Осмарак: Парень шатался, но лицо держал. И что важнее - спину. Не безнадежен. Римские боги... это не Он. С ними ещё можно было поспорить. Ос успел поймать пошедшего в свечку коня, успокоил, и таким же тоном каким обращался только что к Беркуту и Феликсу сказал: - Разденься и в воду зайди, посиди. Полегчает. Сделал всё сам, не стреноживая, а привязав на длинную. Силы на этом кончились, отдавало в бедро и он растянулся на траве, с лепешкой в зубах и флягой под боком. Не жалея об этой боли ни вдоха.


Феликс: Он пошел в воду одетым. Нет, хозяин был не прав. Прежде чем раздеться, следовало самому посмотреть, в каком состоянии кожа на внутренней поверхности бедер. Только зайдя по пояс он снял тунику и, медленно убредая за какие-то корни, размотал соседскую тряпку. И, развесив то и другое над водой, сел в мягкую впадину берега, сжимая ладонь меж стертых бедер, позволяя наконец векам и плечам опуститься и воздуху втянуться сквозь зубы. Из глаз хлынуло едкое, пара судорожных вдохов, затылок лег в траву. Тело медленно расслаблялось. Взглянуть было страшно. Он откладывал, пока холодная вода не смоет боль и память о ней.

Осмарак: Вторая лепешка исчезла так же быстро как и первая. В озеро тянуло как миниум смыть пот. Ос разделся, снял наручи и повязки, нырнул и уже не смог остановиться, широкими гребками уходя на середину... где бедро свело судорогой. Дотягивая кое-как до берега, он ругался на арамейском громко и забористо, прервавшись только ощутив под ногой землю, чтоб крикнуть: - Феликс, кинжал дай, бегом!
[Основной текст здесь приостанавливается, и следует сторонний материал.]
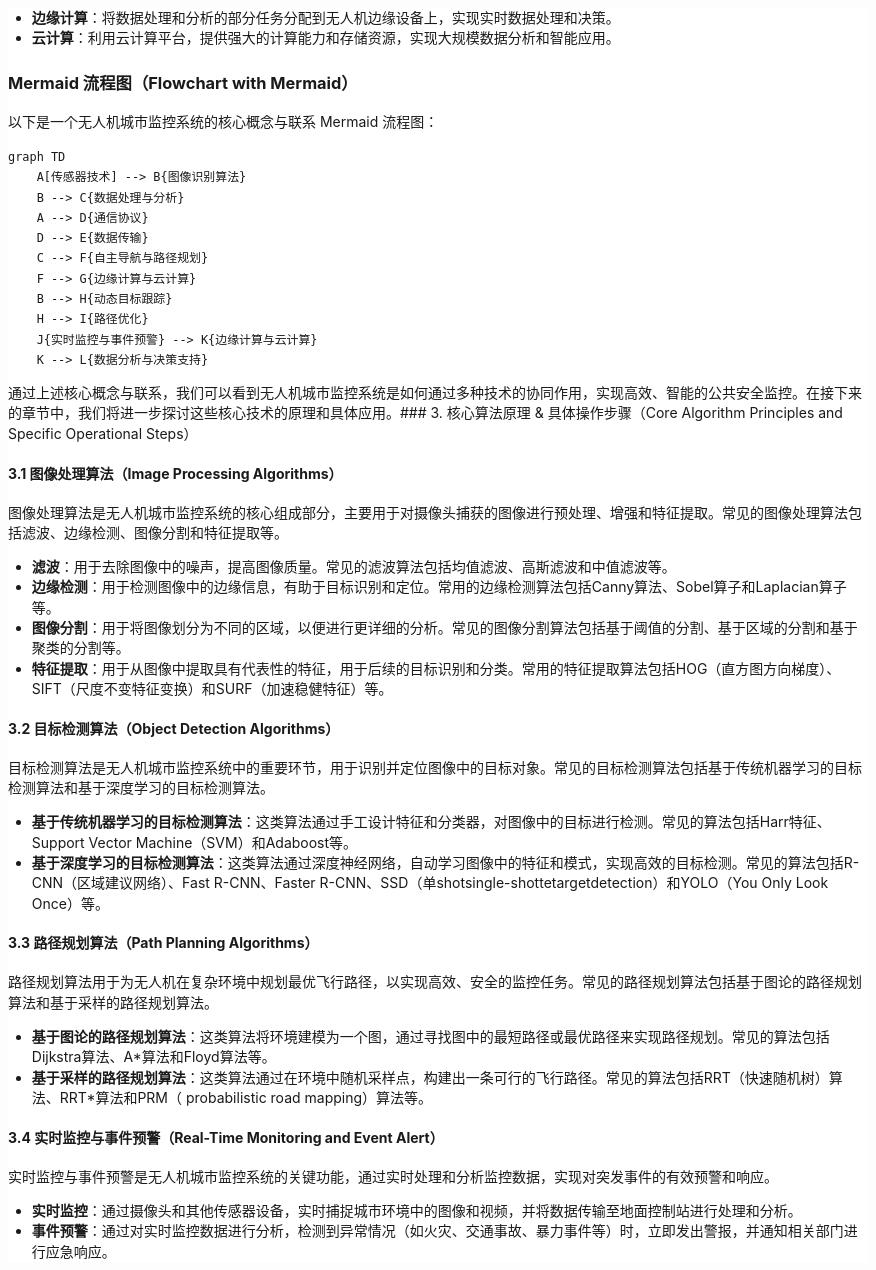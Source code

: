 - **边缘计算**：将数据处理和分析的部分任务分配到无人机边缘设备上，实现实时数据处理和决策。
- **云计算**：利用云计算平台，提供强大的计算能力和存储资源，实现大规模数据分析和智能应用。

### **Mermaid 流程图（Flowchart with Mermaid）**

以下是一个无人机城市监控系统的核心概念与联系 Mermaid 流程图：

```mermaid
graph TD
    A[传感器技术] --> B{图像识别算法}
    B --> C{数据处理与分析}
    A --> D{通信协议}
    D --> E{数据传输}
    C --> F{自主导航与路径规划}
    F --> G{边缘计算与云计算}
    B --> H{动态目标跟踪}
    H --> I{路径优化}
    J{实时监控与事件预警} --> K{边缘计算与云计算}
    K --> L{数据分析与决策支持}
```

通过上述核心概念与联系，我们可以看到无人机城市监控系统是如何通过多种技术的协同作用，实现高效、智能的公共安全监控。在接下来的章节中，我们将进一步探讨这些核心技术的原理和具体应用。### 3. 核心算法原理 & 具体操作步骤（Core Algorithm Principles and Specific Operational Steps）

#### 3.1 图像处理算法（Image Processing Algorithms）

图像处理算法是无人机城市监控系统的核心组成部分，主要用于对摄像头捕获的图像进行预处理、增强和特征提取。常见的图像处理算法包括滤波、边缘检测、图像分割和特征提取等。

- **滤波**：用于去除图像中的噪声，提高图像质量。常见的滤波算法包括均值滤波、高斯滤波和中值滤波等。
- **边缘检测**：用于检测图像中的边缘信息，有助于目标识别和定位。常用的边缘检测算法包括Canny算法、Sobel算子和Laplacian算子等。
- **图像分割**：用于将图像划分为不同的区域，以便进行更详细的分析。常见的图像分割算法包括基于阈值的分割、基于区域的分割和基于聚类的分割等。
- **特征提取**：用于从图像中提取具有代表性的特征，用于后续的目标识别和分类。常用的特征提取算法包括HOG（直方图方向梯度）、SIFT（尺度不变特征变换）和SURF（加速稳健特征）等。

#### 3.2 目标检测算法（Object Detection Algorithms）

目标检测算法是无人机城市监控系统中的重要环节，用于识别并定位图像中的目标对象。常见的目标检测算法包括基于传统机器学习的目标检测算法和基于深度学习的目标检测算法。

- **基于传统机器学习的目标检测算法**：这类算法通过手工设计特征和分类器，对图像中的目标进行检测。常见的算法包括Harr特征、Support Vector Machine（SVM）和Adaboost等。
- **基于深度学习的目标检测算法**：这类算法通过深度神经网络，自动学习图像中的特征和模式，实现高效的目标检测。常见的算法包括R-CNN（区域建议网络）、Fast R-CNN、Faster R-CNN、SSD（单shotsingle-shottetargetdetection）和YOLO（You Only Look Once）等。

#### 3.3 路径规划算法（Path Planning Algorithms）

路径规划算法用于为无人机在复杂环境中规划最优飞行路径，以实现高效、安全的监控任务。常见的路径规划算法包括基于图论的路径规划算法和基于采样的路径规划算法。

- **基于图论的路径规划算法**：这类算法将环境建模为一个图，通过寻找图中的最短路径或最优路径来实现路径规划。常见的算法包括Dijkstra算法、A*算法和Floyd算法等。
- **基于采样的路径规划算法**：这类算法通过在环境中随机采样点，构建出一条可行的飞行路径。常见的算法包括RRT（快速随机树）算法、RRT*算法和PRM（ probabilistic road mapping）算法等。

#### 3.4 实时监控与事件预警（Real-Time Monitoring and Event Alert）

实时监控与事件预警是无人机城市监控系统的关键功能，通过实时处理和分析监控数据，实现对突发事件的有效预警和响应。

- **实时监控**：通过摄像头和其他传感器设备，实时捕捉城市环境中的图像和视频，并将数据传输至地面控制站进行处理和分析。
- **事件预警**：通过对实时监控数据进行分析，检测到异常情况（如火灾、交通事故、暴力事件等）时，立即发出警报，并通知相关部门进行应急响应。
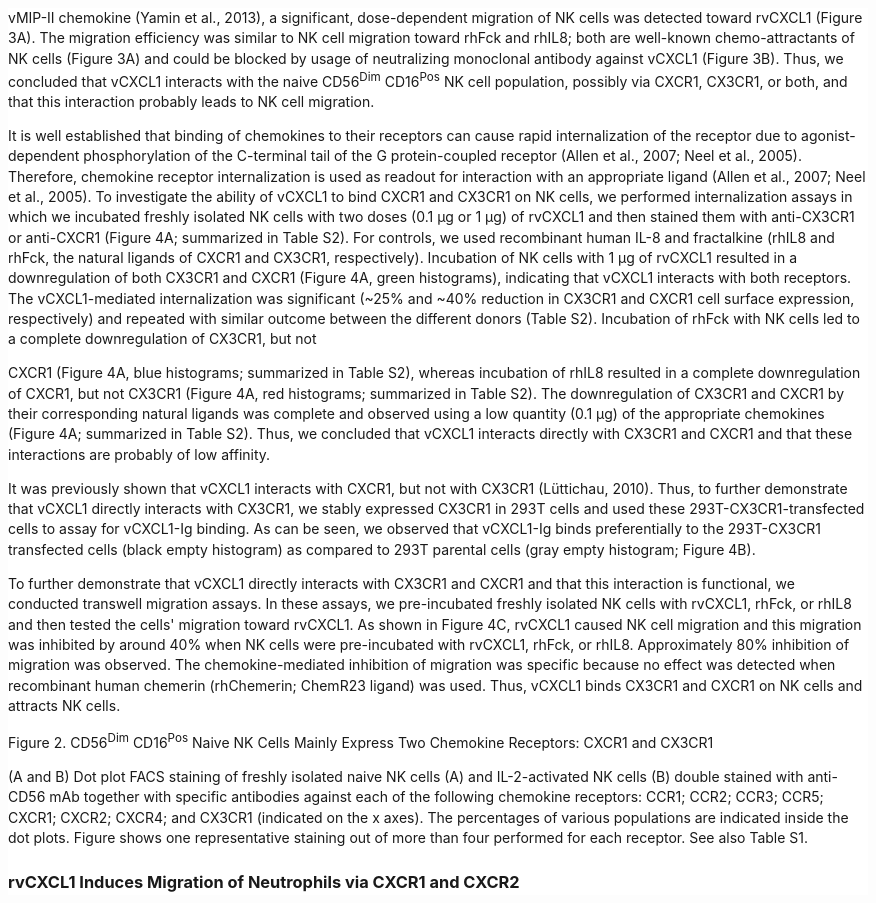 vMIP-II chemokine (Yamin et al., 2013), a significant, dose-dependent migration of NK cells was detected toward rvCXCL1 (Figure 3A). The migration efficiency was similar to NK cell migration toward rhFck and rhIL8; both are well-known chemo-attractants of NK cells (Figure 3A) and could be blocked by usage of neutralizing monoclonal antibody against vCXCL1 (Figure 3B). Thus, we concluded that vCXCL1 interacts with the naive CD56<sup>Dim</sup> CD16<sup>Pos</sup> NK cell population, possibly via CXCR1, CX3CR1, or both, and that this interaction probably leads to NK cell migration.

It is well established that binding of chemokines to their receptors can cause rapid internalization of the receptor due to agonist-dependent phosphorylation of the C-terminal tail of the G protein-coupled receptor (Allen et al., 2007; Neel et al., 2005). Therefore, chemokine receptor internalization is used as readout for interaction with an appropriate ligand (Allen et al., 2007; Neel et al., 2005). To investigate the ability of vCXCL1 to bind CXCR1 and CX3CR1 on NK cells, we performed internalization assays in which we incubated freshly isolated NK cells with two doses (0.1 μg or 1 μg) of rvCXCL1 and then stained them with anti-CX3CR1 or anti-CXCR1 (Figure 4A; summarized in Table S2). For controls, we used recombinant human IL-8 and fractalkine (rhIL8 and rhFck, the natural ligands of CXCR1 and CX3CR1, respectively). Incubation of NK cells with 1 μg of rvCXCL1 resulted in a downregulation of both CX3CR1 and CXCR1 (Figure 4A, green histograms), indicating that vCXCL1 interacts with both receptors. The vCXCL1-mediated internalization was significant (~25% and ~40% reduction in CX3CR1 and CXCR1 cell surface expression, respectively) and repeated with similar outcome between the different donors (Table S2). Incubation of rhFck with NK cells led to a complete downregulation of CX3CR1, but not

CXCR1 (Figure 4A, blue histograms; summarized in Table S2), whereas incubation of rhIL8 resulted in a complete downregulation of CXCR1, but not CX3CR1 (Figure 4A, red histograms; summarized in Table S2). The downregulation of CX3CR1 and CXCR1 by their corresponding natural ligands was complete and observed using a low quantity (0.1 μg) of the appropriate chemokines (Figure 4A; summarized in Table S2). Thus, we concluded that vCXCL1 interacts directly with CX3CR1 and CXCR1 and that these interactions are probably of low affinity.

It was previously shown that vCXCL1 interacts with CXCR1, but not with CX3CR1 (Lüttichau, 2010). Thus, to further demonstrate that vCXCL1 directly interacts with CX3CR1, we stably expressed CX3CR1 in 293T cells and used these 293T-CX3CR1-transfected cells to assay for vCXCL1-Ig binding. As can be seen, we observed that vCXCL1-Ig binds preferentially to the 293T-CX3CR1 transfected cells (black empty histogram) as compared to 293T parental cells (gray empty histogram; Figure 4B).

To further demonstrate that vCXCL1 directly interacts with CX3CR1 and CXCR1 and that this interaction is functional, we conducted transwell migration assays. In these assays, we pre-incubated freshly isolated NK cells with rvCXCL1, rhFck, or rhIL8 and then tested the cells' migration toward rvCXCL1. As shown in Figure 4C, rvCXCL1 caused NK cell migration and this migration was inhibited by around 40% when NK cells were pre-incubated with rvCXCL1, rhFck, or rhIL8. Approximately 80% inhibition of migration was observed. The chemokine-mediated inhibition of migration was specific because no effect was detected when recombinant human chemerin (rhChemerin; ChemR23 ligand) was used. Thus, vCXCL1 binds CX3CR1 and CXCR1 on NK cells and attracts NK cells.

Figure 2. CD56<sup>Dim</sup> CD16<sup>Pos</sup> Naive NK Cells Mainly Express Two Chemokine Receptors: CXCR1 and CX3CR1

(A and B) Dot plot FACS staining of freshly isolated naive NK cells (A) and IL-2-activated NK cells (B) double stained with anti-CD56 mAb together with specific antibodies against each of the following chemokine receptors: CCR1; CCR2; CCR3; CCR5; CXCR1; CXCR2; CXCR4; and CX3CR1 (indicated on the x axes). The percentages of various populations are indicated inside the dot plots. Figure shows one representative staining out of more than four performed for each receptor. See also Table S1.

### rvCXCL1 Induces Migration of Neutrophils via CXCR1 and CXCR2

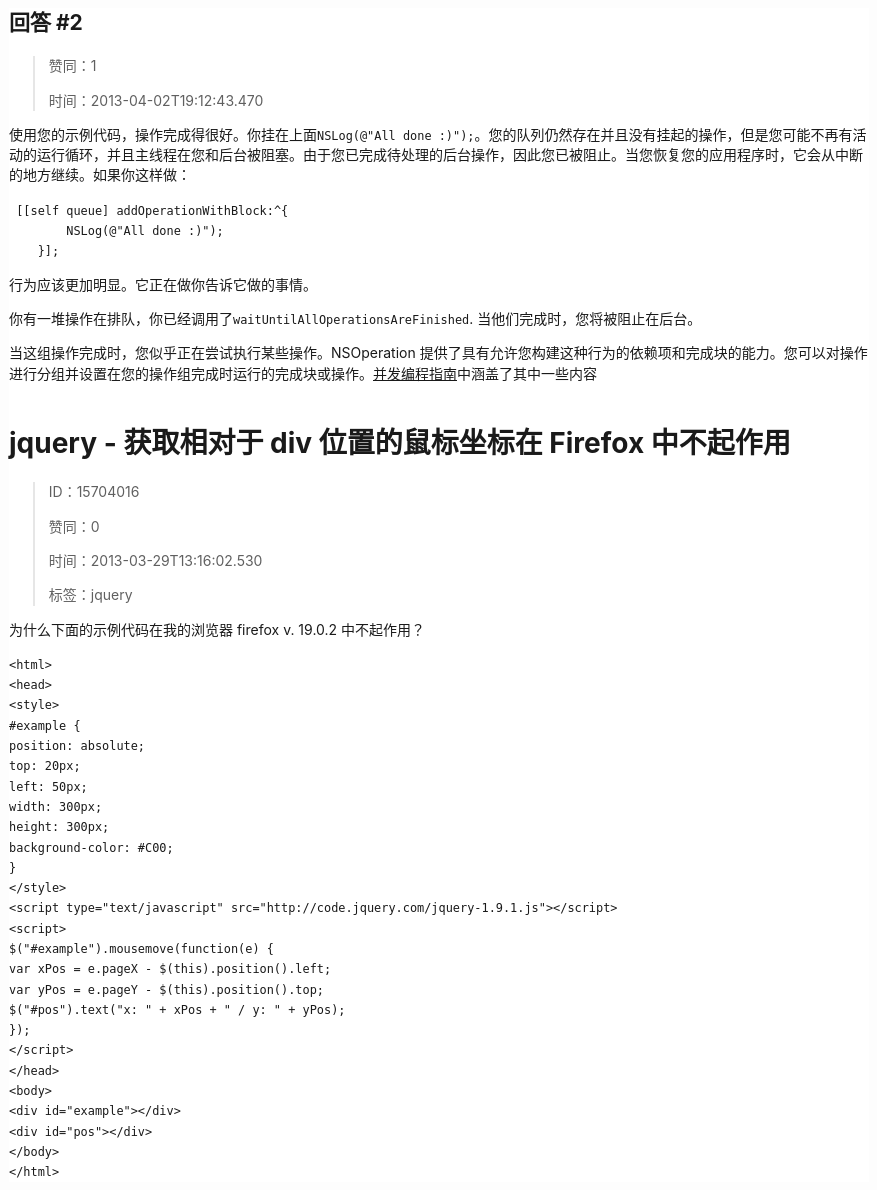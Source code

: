 ## 回答 #2

> 赞同：1
> 
> 时间：2013-04-02T19:12:43.470

使用您的示例代码，操作完成得很好。你挂在上面`NSLog(@"All done :)");`。您的队列仍然存在并且没有挂起的操作，但是您可能不再有活动的运行循环，并且主线程在您和后台被阻塞。由于您已完成待处理的后台操作，因此您已被阻止。当您恢复您的应用程序时，它会从中断的地方继续。如果你这样做：

```
 [[self queue] addOperationWithBlock:^{
        NSLog(@"All done :)");
    }]; 
```

行为应该更加明显。它正在做你告诉它做的事情。

你有一堆操作在排队，你已经调用了`waitUntilAllOperationsAreFinished`. 当他们完成时，您将被阻止在后台。

当这组操作完成时，您似乎正在尝试执行某些操作。NSOperation 提供了具有允许您构建这种行为的依赖项和完成块的能力。您可以对操作进行分组并设置在您的操作组完成时运行的完成块或操作。[并发编程指南](http://developer.apple.com/library/mac/#documentation/General/Conceptual/ConcurrencyProgrammingGuide/OperationObjects/OperationObjects.html#//apple_ref/doc/uid/TP40008091-CH101-SW1)中涵盖了其中一些内容

# jquery - 获取相对于 div 位置的鼠标坐标在 Firefox 中不起作用

> ID：15704016
> 
> 赞同：0
> 
> 时间：2013-03-29T13:16:02.530
> 
> 标签：jquery

为什么下面的示例代码在我的浏览器 firefox v. 19.0.2 中不起作用？

```
<html>
<head>
<style>
#example {
position: absolute;
top: 20px;
left: 50px;
width: 300px;
height: 300px;
background-color: #C00;
}
</style>
<script type="text/javascript" src="http://code.jquery.com/jquery-1.9.1.js"></script>
<script>
$("#example").mousemove(function(e) {
var xPos = e.pageX - $(this).position().left;
var yPos = e.pageY - $(this).position().top;
$("#pos").text("x: " + xPos + " / y: " + yPos);
});
</script>
</head>
<body>
<div id="example"></div>
<div id="pos"></div>
</body>
</html> 
```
Феликс: Его, в общем, врасплох это не застало: он напрягся еще когда Осмарак в воду входил, а потом, пока тот, забыв обо всем, угреб подальше, Феликс выбрался и оглядел себя наконец. Он думал, будет хуже. Немного сжалось нутро при мысли, что до следующей прогулки не так много времени, чтоб как-то успеть восстановиться... Но придумать ничего не успел. Метнулся за кинжалом и влетел обратно в воду, молча суя требуемое в руки и радуясь, что его позора, может быть, под взбитой водой не видно.

Осмарак: Кольнул бедро кинжалом раз, другой, отпустило, и шумно сплюнув, потащился на берег, пихая Феликса впереди себя, и держась за него одновременно. На берегу отпустил, оглядел свою ногу - не зацепился ли, онемевшей, за корни не заметив, перевел взгляд на Феликсовы и заржал: - Два калеки на одной охоте это уже перебор... А если один из них ещё и дурак... - отсмеявшись, добавил - Так и бывает, когда не рассчитываешь свои силы. И чужие. Э... поищем подорожник. Потом. А теперь - проголодался? Чистым задом на песчаный берег не хотелось, расстелил одеяло: - Падай давай. Поспим пока жара.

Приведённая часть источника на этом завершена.